(Materials provided):

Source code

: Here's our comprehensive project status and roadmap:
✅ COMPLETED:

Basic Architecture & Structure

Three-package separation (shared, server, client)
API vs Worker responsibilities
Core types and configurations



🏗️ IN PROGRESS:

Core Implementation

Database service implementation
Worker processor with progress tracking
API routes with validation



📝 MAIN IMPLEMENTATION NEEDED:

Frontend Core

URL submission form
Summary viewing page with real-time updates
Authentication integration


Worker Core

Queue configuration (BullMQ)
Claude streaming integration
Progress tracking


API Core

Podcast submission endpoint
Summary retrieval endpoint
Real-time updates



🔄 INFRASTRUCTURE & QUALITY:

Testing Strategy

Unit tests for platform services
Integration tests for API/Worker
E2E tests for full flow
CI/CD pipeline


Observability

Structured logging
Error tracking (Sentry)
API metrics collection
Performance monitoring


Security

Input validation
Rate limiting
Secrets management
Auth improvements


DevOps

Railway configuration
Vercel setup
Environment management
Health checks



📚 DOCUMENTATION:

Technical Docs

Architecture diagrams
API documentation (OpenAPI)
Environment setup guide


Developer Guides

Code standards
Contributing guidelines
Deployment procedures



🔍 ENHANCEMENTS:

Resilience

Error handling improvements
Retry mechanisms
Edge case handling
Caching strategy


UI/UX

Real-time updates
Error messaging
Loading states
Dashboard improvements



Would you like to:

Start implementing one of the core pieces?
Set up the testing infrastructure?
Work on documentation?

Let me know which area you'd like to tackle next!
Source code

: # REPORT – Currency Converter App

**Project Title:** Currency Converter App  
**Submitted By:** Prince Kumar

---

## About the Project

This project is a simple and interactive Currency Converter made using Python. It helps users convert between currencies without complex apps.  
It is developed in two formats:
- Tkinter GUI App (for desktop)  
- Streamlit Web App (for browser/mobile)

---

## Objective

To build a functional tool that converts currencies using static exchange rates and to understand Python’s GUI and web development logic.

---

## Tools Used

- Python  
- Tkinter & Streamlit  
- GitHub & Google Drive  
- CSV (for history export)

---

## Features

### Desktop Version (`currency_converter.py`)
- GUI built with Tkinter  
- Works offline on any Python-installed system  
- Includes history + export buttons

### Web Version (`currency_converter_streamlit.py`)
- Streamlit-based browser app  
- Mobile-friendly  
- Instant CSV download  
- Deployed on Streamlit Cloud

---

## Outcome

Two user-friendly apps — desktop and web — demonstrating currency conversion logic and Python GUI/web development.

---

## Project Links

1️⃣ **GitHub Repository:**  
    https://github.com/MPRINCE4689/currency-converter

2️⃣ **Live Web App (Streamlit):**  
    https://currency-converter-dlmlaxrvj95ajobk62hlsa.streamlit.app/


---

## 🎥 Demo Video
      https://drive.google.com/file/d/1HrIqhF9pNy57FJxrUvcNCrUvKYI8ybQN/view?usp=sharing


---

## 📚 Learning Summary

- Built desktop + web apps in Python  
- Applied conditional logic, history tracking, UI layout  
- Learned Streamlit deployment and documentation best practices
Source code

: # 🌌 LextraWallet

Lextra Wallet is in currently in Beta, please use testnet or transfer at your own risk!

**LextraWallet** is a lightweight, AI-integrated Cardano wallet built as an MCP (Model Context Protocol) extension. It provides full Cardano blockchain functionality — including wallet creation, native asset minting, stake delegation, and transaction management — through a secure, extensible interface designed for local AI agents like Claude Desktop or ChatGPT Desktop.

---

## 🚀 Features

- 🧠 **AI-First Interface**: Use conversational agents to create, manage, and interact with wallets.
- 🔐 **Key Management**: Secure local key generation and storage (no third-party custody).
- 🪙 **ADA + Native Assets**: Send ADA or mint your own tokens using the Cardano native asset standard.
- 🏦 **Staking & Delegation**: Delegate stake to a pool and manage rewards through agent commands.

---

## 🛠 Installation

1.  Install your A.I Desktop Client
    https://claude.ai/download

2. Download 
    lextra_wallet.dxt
* * *
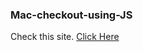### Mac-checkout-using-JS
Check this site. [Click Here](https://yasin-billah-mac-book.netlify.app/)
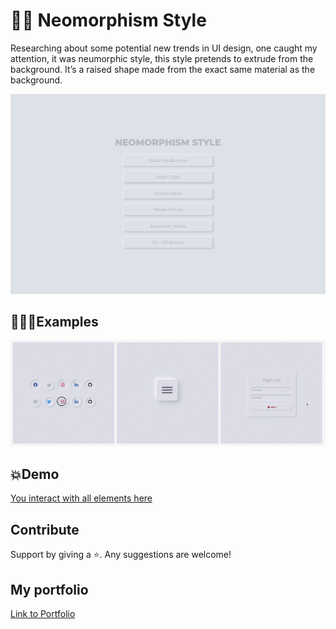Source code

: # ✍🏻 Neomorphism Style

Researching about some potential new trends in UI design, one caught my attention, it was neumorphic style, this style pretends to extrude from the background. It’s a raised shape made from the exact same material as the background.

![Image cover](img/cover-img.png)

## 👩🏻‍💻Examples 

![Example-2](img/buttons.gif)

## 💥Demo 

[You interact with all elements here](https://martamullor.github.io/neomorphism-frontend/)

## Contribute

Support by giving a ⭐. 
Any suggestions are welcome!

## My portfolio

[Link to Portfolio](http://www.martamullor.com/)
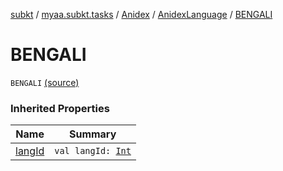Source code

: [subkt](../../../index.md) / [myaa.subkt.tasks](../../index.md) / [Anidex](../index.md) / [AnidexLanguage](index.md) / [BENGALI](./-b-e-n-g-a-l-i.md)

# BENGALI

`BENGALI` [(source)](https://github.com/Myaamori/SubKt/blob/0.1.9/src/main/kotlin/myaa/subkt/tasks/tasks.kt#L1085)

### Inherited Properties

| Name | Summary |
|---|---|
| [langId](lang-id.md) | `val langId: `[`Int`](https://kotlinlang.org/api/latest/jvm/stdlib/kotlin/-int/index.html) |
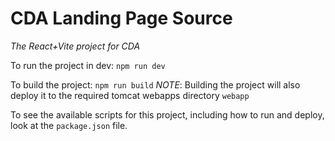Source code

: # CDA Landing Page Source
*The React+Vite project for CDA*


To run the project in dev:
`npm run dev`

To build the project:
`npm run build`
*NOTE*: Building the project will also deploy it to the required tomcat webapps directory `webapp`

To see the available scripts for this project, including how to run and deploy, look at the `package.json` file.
---
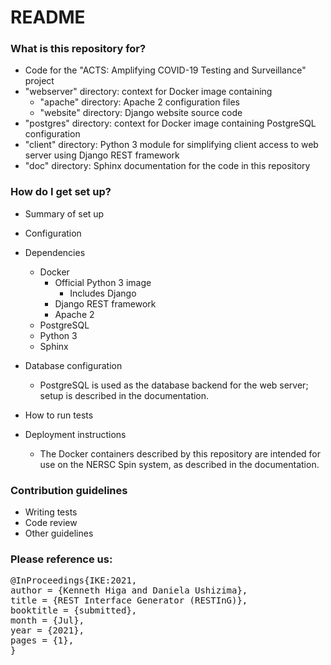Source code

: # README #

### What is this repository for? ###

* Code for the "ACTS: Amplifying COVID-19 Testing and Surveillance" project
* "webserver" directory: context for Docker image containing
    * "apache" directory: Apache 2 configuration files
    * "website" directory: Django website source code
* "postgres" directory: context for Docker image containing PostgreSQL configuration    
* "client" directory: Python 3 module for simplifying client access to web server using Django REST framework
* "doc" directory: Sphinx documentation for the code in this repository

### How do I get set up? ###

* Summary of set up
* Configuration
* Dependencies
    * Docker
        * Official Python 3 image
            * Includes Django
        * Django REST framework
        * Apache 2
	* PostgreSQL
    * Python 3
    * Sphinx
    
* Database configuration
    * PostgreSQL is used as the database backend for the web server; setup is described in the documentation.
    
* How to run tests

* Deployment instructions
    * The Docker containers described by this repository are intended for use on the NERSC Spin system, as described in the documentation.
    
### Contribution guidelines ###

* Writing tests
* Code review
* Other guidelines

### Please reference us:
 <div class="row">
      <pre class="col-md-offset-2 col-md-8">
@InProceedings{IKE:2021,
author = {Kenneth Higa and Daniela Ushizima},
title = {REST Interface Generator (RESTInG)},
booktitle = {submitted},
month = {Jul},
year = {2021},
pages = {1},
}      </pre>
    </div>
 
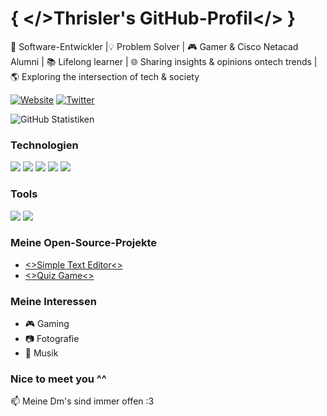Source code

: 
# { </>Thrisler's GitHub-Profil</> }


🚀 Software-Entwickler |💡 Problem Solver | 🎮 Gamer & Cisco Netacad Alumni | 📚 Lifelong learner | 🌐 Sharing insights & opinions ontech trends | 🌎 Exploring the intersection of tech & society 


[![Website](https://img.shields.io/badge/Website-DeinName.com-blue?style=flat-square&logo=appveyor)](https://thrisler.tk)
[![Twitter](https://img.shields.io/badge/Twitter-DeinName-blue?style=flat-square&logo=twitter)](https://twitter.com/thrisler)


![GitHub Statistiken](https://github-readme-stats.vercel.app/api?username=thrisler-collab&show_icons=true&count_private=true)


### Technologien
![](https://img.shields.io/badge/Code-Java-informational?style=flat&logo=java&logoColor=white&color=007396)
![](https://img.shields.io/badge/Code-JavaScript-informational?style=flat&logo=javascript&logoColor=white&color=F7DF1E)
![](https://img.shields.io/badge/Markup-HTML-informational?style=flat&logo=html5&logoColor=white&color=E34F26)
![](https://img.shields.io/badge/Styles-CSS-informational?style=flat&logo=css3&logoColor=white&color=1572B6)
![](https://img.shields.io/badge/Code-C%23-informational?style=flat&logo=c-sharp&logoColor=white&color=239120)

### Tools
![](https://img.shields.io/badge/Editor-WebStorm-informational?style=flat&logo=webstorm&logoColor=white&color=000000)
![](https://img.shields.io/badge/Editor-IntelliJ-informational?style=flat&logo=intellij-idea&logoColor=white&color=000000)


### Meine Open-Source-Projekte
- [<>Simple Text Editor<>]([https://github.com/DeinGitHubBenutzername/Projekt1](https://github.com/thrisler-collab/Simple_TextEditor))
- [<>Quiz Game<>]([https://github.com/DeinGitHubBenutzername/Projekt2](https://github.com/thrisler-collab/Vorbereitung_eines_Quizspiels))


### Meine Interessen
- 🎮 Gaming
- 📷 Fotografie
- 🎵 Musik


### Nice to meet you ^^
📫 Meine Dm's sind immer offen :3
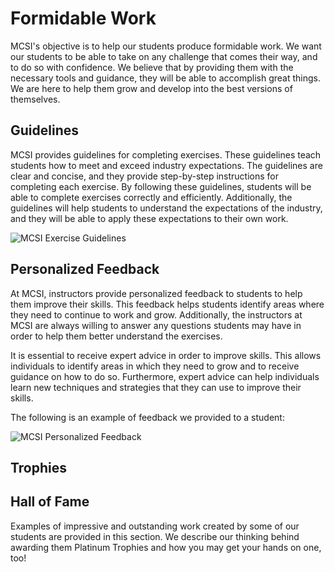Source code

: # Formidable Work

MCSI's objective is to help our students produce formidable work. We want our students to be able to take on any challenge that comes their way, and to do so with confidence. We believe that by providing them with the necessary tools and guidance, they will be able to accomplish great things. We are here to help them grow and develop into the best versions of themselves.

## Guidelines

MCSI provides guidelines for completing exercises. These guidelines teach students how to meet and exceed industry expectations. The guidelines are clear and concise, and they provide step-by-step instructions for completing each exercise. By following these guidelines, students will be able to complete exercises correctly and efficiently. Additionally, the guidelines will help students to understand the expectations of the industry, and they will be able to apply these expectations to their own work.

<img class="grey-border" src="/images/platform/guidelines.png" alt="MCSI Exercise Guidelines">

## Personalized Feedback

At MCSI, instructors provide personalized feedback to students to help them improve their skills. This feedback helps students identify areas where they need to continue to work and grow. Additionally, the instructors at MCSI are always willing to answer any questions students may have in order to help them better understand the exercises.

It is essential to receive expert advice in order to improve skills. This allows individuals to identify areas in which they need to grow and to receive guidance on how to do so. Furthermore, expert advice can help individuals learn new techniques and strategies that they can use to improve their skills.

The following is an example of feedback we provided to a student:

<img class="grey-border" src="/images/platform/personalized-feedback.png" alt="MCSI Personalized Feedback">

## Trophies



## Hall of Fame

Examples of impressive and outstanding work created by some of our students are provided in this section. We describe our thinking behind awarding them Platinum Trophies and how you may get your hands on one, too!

(Problem description):
Copy the lines above that hold the word "local".

(Task response):
**LextraWallet** is a lightweight, AI-integrated Cardano wallet built as an MCP (Model Context Protocol) extension. It provides full Cardano blockchain functionality — including wallet creation, native asset minting, stake delegation, and transaction management — through a secure, extensible interface designed for local AI agents like Claude Desktop or ChatGPT Desktop.
- 🔐 **Key Management**: Secure local key generation and storage (no third-party custody).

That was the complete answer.